■ Try it: Report each line of the records below that holds the word "能以礼让为国乎".

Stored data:
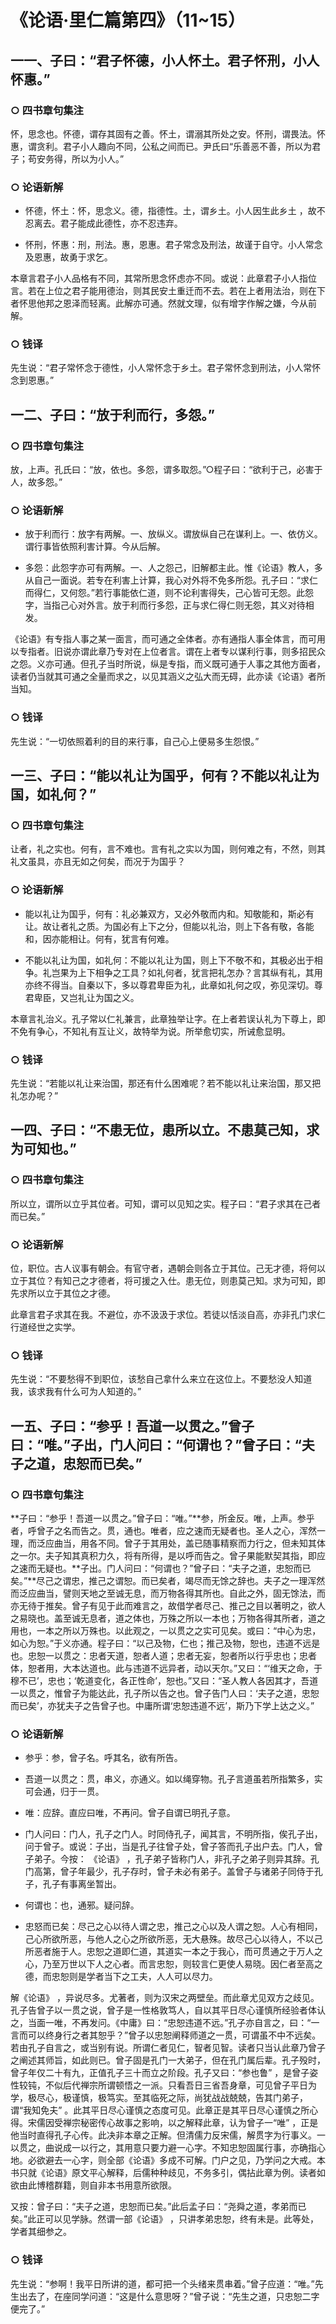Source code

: # 《论语·里仁篇第四》（11~15）

## 一一、子曰：“君子怀德，小人怀土。君子怀刑，小人怀惠。”

### ○ 四书章句集注

怀，思念也。怀德，谓存其固有之善。怀土，谓溺其所处之安。怀刑，谓畏法。怀惠，谓贪利。君子小人趣向不同，公私之间而已。尹氏曰“乐善恶不善，所以为君子；苟安务得，所以为小人。”

### ○ 论语新解

* 怀德，怀土：怀，思念义。德，指德性。土，谓乡土。小人因生此乡土 ，故不忍离去。君子能成此德性，亦不忍违弃。

* 怀刑，怀惠：刑，刑法。惠，恩惠。君子常念及刑法，故谨于自守。小人常念及恩惠，故勇于求乞。

本章言君子小人品格有不同，其常所思念怀虑亦不同。或说：此章君子小人指位言。若在上位之君子能用德治，则其民安土重迁而不去。若在上者用法治，则在下者怀思他邦之恩泽而轻离。此解亦可通。然就文理，似有增字作解之嫌，今从前解。

### ○ 钱译

先生说：“君子常怀念于德性，小人常怀念于乡土。君子常怀念到刑法，小人常怀念到恩惠。”

## 一二、子曰：“放于利而行，多怨。”

### ○ 四书章句集注

放，上声。孔氏曰：“放，依也。多怨，谓多取怨。”○程子曰：“欲利于己，必害于人，故多怨。”

### ○ 论语新解

* 放于利而行：放字有两解。一、放纵义。谓放纵自己在谋利上。一、依仿义。谓行事皆依照利害计算。今从后解。

* 多怨：此怨字亦可有两解。一、人之怨己，旧解都主此。惟《论语》教人，多从自己一面说。若专在利害上计算，我心对外将不免多所怨。孔子曰：“求仁而得仁，又何怨。”若行事能依仁道，则不论利害得失，己心皆可无怨。此怨字，当指己心对外言。放于利而行多怨，正与求仁得仁则无怨，其义对待相发。

《论语》有专指人事之某一面言，而可通之全体者。亦有通指人事全体言，而可用以专指者。旧说亦谓此章乃专对在上位者言。谓在上者专以谋利行事，则多招民众之怨。义亦可通。但孔子当时所说，纵是专指，而义既可通于人事之其他方面者，读者仍当就其可通之全量而求之，以见其涵义之弘大而无碍，此亦读《论语》者所当知。

### ○ 钱译

先生说：“一切依照着利的目的来行事，自己心上便易多生怨恨。”

## 一三、子曰：“能以礼让为国乎，何有？不能以礼让为国，如礼何？”

### ○ 四书章句集注

让者，礼之实也。何有，言不难也。言有礼之实以为国，则何难之有，不然，则其礼文虽具，亦且无如之何矣，而况于为国乎？

### ○ 论语新解

* 能以礼让为国乎，何有：礼必兼双方，又必外敬而内和。知敬能和，斯必有让。故让者礼之质。为国必有上下之分，但能以礼治，则上下各有敬，各能和，因亦能相让。何有，犹言有何难。

* 不能以礼让为国，如礼何：不能以礼让为国，则上下不敬不和，其极必出于相争。礼岂果为上下相争之工具？如礼何者，犹言把礼怎办？言其纵有礼，其用亦终不得当。自秦以下，多以尊君卑臣为礼，此章如礼何之叹，弥见深切。尊君卑臣，又岂礼让为国之义。

本章言礼治义。孔子常以仁礼兼言，此章独举让字。在上者若误认礼为下尊上，即不免有争心，不知礼有互让义，故特举为说。所举愈切实，所诫愈显明。

### ○ 钱译

先生说：“若能以礼让来治国，那还有什么困难呢？若不能以礼让来治国，那又把礼怎办呢？”

## 一四、子曰：“不患无位，患所以立。不患莫己知，求为可知也。”

### ○ 四书章句集注

所以立，谓所以立乎其位者。可知，谓可以见知之实。程子曰：“君子求其在己者而已矣。”

### ○ 论语新解

位，职位。古人议事有朝会。有官守者，遇朝会则各立于其位。己无才德，将何以立于其位？有知己之才德者，将可援之入仕。患无位，则患莫己知。求为可知，即先求所以立于其位之才德。

此章言君子求其在我。不避位，亦不汲汲于求位。若徒以恬淡自高，亦非孔门求仁行道经世之实学。

### ○ 钱译

先生说：“不要愁得不到职位，该愁自己拿什么来立在这位上。不要愁没人知道我，该求我有什么可为人知道的。”

## 一五、子曰：“参乎！吾道一以贯之。”曾子曰：“唯。”子出，门人问曰：“何谓也？”曾子曰：“夫子之道，忠恕而已矣。”

### ○ 四书章句集注

**子曰：“参乎！吾道一以贯之。”曾子曰：“唯。”**参，所金反。唯，上声。参乎者，呼曾子之名而告之。贯，通也。唯者，应之速而无疑者也。圣人之心，浑然一理，而泛应曲当，用各不同。曾子于其用处，盖已随事精察而力行之，但未知其体之一尔。夫子知其真积力久，将有所得，是以呼而告之。曾子果能默契其指，即应之速而无疑也。**子出。门人问曰：“何谓也？”曾子曰：“夫子之道，忠恕而已矣。”**尽己之谓忠，推己之谓恕。而已矣者，竭尽而无馀之辞也。夫子之一理浑然而泛应曲当，譬则天地之至诚无息，而万物各得其所也。自此之外，固无馀法，而亦无待于推矣。曾子有见于此而难言之，故借学者尽己、推己之目以著明之，欲人之易晓也。盖至诚无息者，道之体也，万殊之所以一本也；万物各得其所者，道之用也，一本之所以万殊也。以此观之，一以贯之之实可见矣。或曰：“中心为忠，如心为恕。”于义亦通。程子曰：“以己及物，仁也；推己及物，恕也，违道不远是也。忠恕一以贯之：忠者天道，恕者人道；忠者无妄，恕者所以行乎忠也；忠者体，恕者用，大本达道也。此与违道不远异者，动以天尔。”又曰：“‘维天之命，于穆不已’，忠也；‘乾道变化，各正性命’，恕也。”又曰：“圣人教人各因其才，吾道一以贯之，惟曾子为能达此，孔子所以告之也。曾子告门人曰：‘夫子之道，忠恕而已矣’，亦犹夫子之告曾子也。中庸所谓‘忠恕违道不远’，斯乃下学上达之义。”

### ○ 论语新解

* 参乎：参，曾子名。呼其名，欲有所告。

* 吾道一以贯之：贯，串义，亦通义。如以绳穿物。孔子言道虽若所指繁多，实可会通，归于一贯。

* 唯：应辞。直应曰唯，不再问。曾子自谓已明孔子意。

* 门人问曰：门人，孔子之门人。时同侍孔子，闻其言，不明所指，俟孔子出，问于曾子。或说：子出，当是孔子往曾子处，曾子答而孔子出户去。门人，曾子弟子。今按： 《论语》 ，孔子弟子皆称门人，非孔子之弟子则异其辞。孔门高第，曾子年最少，孔子存时，曾子未必有弟子。盖曾子与诸弟子同侍于孔子，孔子有事离坐暂出。

* 何谓也：也，通邪。疑问辞。

* 忠怒而已矣：尽己之心以待人谓之忠，推己之心以及人谓之恕。人心有相同，己心所欲所恶，与他人之心之所欲所恶，无大悬殊。故尽己心以待人，不以己所恶者施于人。忠恕之道即仁道，其道实一本之于我心，而可贯通之于万人之心，乃至万世以下人之心者。而言忠恕，则较言仁更使人易晓。因仁者至高之德，而忠恕则是学者当下之工夫，人人可以尽力。

解《论语》 ，异说尽多。尤著者，则为汉宋之两壁垒。而此章尤见双方之歧见。孔子告曾子以一贯之说，曾子是一性格敦笃人，自以其平日尽心谨慎所经验者体认之，当面一唯，不再发问。《中庸》曰：“忠恕违道不远。”孔子亦自言之，曰：“一言而可以终身行之者其恕乎？”曾子以忠恕阐释师道之一贯，可谓虽不中不远矣。若由孔子自言之，或当别有说。所谓仁者见仁，智者见智。读者只当认此章乃曾子之阐述其师旨，如此则已。曾子固是孔门一大弟子，但在孔门属后辈。孔子殁时，曾子年仅二十有九，正值孔子三十而立之阶段。孔子又曰：“参也鲁” ，是曾子姿性较钝，不似后代禅宗所谓顿悟之一派。只看吾日三省吾身章，可见曾子平日为学，极尽心，极谨慎，极笃实。至其临死之际，尚犹战战兢兢，告其门弟子，谓“我知免夫” 。此其平日尽心谨慎之态度可见。此章正是其平日尽心谨慎之所心得。宋儒因受禅宗秘密传心故事之影响，以之解释此章，认为曾子一“唯” ，正是他当时直得孔子心传。此决非本章之正解。但清儒力反宋儒，解贯字为行事义。一以贯之，曲说成一以行之，其用意只要力避一心字。不知忠恕固属行事，亦确指心地。必欲避去一心字，则全部《论语》多成不可解。门户之见，乃学问之大戒。本书只就《论语》原文平心解释，后儒种种歧见，不务多引，偶拈此章为例。读者如欲由此博稽群籍，则自非本书用意所欲限。

又按：曾子曰：“夫子之道，忠恕而已矣。”此后孟子曰：“尧舜之道，孝弟而已矣。”此正可以见学脉。然谓一部《论语》 ，只讲孝弟忠恕，终有未是。此等处，学者其细参之。

### ○ 钱译

先生说：“参啊！我平日所讲的道，都可把一个头绪来贯串着。”曾子应道：“唯。”先生出去了，在座同学问道：“这是什么意思呀？”曾子说：“先生之道，只忠恕二字便完了。”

■ Answer section:
## 一三、子曰：“能以礼让为国乎，何有？不能以礼让为国，如礼何？”
* 能以礼让为国乎，何有：礼必兼双方，又必外敬而内和。知敬能和，斯必有让。故让者礼之质。为国必有上下之分，但能以礼治，则上下各有敬，各能和，因亦能相让。何有，犹言有何难。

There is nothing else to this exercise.